In A Kind of Mirraculas Paradise, Allen translates her uncle’s autobiography, artfully creating a gripping coming-of-age story while sticking faithfully to the facts as he shared them. Lacing Bob’s narrative with chapters providing greater contextualization, Allen also shares background information about her family, the culturally explosive time and place of her uncle’s formative years, and the vitally important questions surrounding schizophrenia and mental healthcare in America more broadly. The result is a heartbreaking and sometimes hilarious portrait of a young man striving for stability in his life as well as his mind, and an utterly unique lens into an experience that, to most people, remains unimaginable.
10. Peach by Emma Glass
Release Date: January 23rd from Bloomsbury USA
Why You’ll Love It: (Trigger warning for assault.) Emma Glass’ debut produces a lyrical, heartrending reading experience that explores one woman’s response to a horrific assault.

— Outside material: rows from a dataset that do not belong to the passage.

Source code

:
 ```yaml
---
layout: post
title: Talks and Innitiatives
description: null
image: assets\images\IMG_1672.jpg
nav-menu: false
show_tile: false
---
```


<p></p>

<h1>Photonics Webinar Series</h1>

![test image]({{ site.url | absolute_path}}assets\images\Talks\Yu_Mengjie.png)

Description: Something has happened to Peach. Staggering around the town streets in the aftermath of an assault, Peach feels a trickle of blood down her legs, a lingering smell of her anonymous attacker on her skin. It hurts to walk, but she manages to make her way to her home, where she stumbles into another oddly nightmarish reality: Her parents can’t seem to comprehend that anything has happened to their daughter.
The next morning, Peach tries to return to the routines of her ordinary life, going to classes, spending time with her boyfriend, Green, trying to find comfort in the thought of her upcoming departure for college. And yet, as Peach struggles through the next few days, she is stalked by the memories of her unacknowledged trauma. Sleeping is hard when she is haunted by the glimpses of that stranger’s gaping mouth. Working is hard when her assailant’s rancid smell still fills her nostrils. Eating is impossible when her stomach is swollen tight as a drum. Though she tries to close her eyes to what has happened, Peach at last begins to understand the drastic, gruesome action she must take.